Novel Drug Use in Animals
Verdinexor has received FDA conditional approval for the treatment of canine lymphoma. Verdinexor is an antiviral that also binds to the protein exportin-1, preventing its export from the nucleus. Exportin-1 normally shuttles tumor suppressor proteins from the nucleus to the cytoplasm as a cell maintenance process, but when this export is prevented, these proteins accumulate in the nucleus and promote apoptosis in cancer cells.
Administer verdinexor tablets orally at an initial dose of 1.25 mg per kilogram (mg/kg) of body weight twice per week with at least 72 hours between doses. If tolerated after 2 weeks, increase the dose to 1.5 mg/kg twice per week with at least 72 hours between doses. Common adverse effects include anorexia, diarrhea, lethargy, weight loss, and vomiting.
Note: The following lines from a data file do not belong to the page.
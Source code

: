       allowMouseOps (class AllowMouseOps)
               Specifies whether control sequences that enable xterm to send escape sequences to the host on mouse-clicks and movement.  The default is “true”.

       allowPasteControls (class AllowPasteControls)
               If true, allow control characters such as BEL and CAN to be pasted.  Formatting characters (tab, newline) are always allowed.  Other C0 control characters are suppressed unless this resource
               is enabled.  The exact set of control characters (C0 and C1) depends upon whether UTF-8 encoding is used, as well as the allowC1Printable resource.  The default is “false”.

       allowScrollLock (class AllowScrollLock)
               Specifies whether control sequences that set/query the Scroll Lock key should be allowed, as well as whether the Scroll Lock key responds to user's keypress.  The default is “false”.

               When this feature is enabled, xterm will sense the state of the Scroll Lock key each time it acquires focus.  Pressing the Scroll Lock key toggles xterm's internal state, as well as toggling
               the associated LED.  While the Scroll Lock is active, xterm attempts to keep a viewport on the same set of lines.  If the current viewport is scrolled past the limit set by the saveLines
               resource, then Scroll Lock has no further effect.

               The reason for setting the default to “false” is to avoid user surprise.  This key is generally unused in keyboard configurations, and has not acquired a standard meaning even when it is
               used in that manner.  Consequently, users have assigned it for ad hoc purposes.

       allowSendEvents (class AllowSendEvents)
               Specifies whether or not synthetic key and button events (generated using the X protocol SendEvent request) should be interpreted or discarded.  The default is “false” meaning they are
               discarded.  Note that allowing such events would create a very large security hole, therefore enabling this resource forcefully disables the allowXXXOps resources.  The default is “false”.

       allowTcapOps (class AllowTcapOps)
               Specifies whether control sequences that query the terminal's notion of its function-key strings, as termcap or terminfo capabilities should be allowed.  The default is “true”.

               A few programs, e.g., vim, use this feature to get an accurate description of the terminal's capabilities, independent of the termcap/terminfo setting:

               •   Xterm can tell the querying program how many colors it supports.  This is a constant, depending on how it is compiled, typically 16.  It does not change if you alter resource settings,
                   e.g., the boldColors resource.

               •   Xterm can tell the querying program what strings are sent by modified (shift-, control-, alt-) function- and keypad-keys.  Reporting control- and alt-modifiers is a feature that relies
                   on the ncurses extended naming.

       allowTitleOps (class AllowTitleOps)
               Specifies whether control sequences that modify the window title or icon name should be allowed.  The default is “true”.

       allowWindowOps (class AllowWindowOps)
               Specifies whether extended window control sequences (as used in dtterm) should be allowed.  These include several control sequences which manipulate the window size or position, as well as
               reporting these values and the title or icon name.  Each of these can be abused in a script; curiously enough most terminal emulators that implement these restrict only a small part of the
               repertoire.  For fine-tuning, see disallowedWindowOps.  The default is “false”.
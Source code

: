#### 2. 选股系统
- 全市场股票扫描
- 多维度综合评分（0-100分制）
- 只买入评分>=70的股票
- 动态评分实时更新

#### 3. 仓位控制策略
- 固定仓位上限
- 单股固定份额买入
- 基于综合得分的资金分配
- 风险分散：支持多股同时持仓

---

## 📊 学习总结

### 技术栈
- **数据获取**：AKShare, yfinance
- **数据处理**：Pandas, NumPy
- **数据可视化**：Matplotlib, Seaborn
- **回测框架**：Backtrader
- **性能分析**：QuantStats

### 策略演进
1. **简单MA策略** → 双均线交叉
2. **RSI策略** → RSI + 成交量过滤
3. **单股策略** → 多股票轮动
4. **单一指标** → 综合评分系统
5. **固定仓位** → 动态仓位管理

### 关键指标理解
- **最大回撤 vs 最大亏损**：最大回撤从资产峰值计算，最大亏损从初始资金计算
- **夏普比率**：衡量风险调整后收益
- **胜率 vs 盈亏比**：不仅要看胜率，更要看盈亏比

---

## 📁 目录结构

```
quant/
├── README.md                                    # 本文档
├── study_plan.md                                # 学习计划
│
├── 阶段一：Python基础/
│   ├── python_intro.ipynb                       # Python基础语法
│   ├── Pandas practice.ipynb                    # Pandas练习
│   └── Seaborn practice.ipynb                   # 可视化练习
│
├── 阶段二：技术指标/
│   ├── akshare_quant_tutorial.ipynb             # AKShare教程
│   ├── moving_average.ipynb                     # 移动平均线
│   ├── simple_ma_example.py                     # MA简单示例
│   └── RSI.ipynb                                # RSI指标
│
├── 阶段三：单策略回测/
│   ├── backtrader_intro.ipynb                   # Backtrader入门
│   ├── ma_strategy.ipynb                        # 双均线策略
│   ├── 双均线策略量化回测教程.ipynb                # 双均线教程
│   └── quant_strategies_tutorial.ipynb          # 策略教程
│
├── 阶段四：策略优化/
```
Other adverse effects reported in > 10% of patients include proteinuria and low urine specific gravity, elevated liver enzymes, and cough. In dogs with lymphoma, stabilization of the disease was reported more often than objective responses. In clinical studies, verdinexor has demonstrated activity against canine mammary carcinomas, mast cell tumors, melanomas, osteosarcoma, and transitional cell carcinomas. However, conditional licensure demands that use of verdinexor be limited to the approved indication of canine lymphoma.
A local antineoplastic treatment for dogs with nonmetastatic cutaneous mast cell tumors has received FDA approval. Tigilanol tiglate is a short-chain diterpene ester derived from the seeds of the Australian blushwood tree (Fontainea picrosperma). After intratumoral injection, oncolysis occurs in cells in direct contact with the drug. At the same time, activation of protein kinase C signaling cascades within the tumor produces an inflammatory response lasting 48–96 hours, which results in localized tumor hypoxia and recruitment, as well as activation of innate immune cells, principally neutrophils and macrophages.
Additional effects of protein kinase C include the destruction of tumor vasculature that culminates in wound formation at the tumor site in > 90% of cases. In a clinical study, tumor-associated wounds treated with tigilanol tiglate healed by 28 days in 57% of dogs and by 84 days in 96% of dogs without evidence of residual mast cell tumor.
The most common adverse effects reported for tigilanol tiglate include injection site pain, edema, bruising, and/or irritation, as well as lameness in the treated limb, vomiting, diarrhea, anorexia, regional lymph node enlargement, hypoalbuminemia, and weight loss. The veterinarian administering the drug must exercise care when handling it to avoid inadvertently puncturing the skin of any veterinary personnel, because even minute quantities of tigilanol tiglate can cause substantial, prolonged wounds.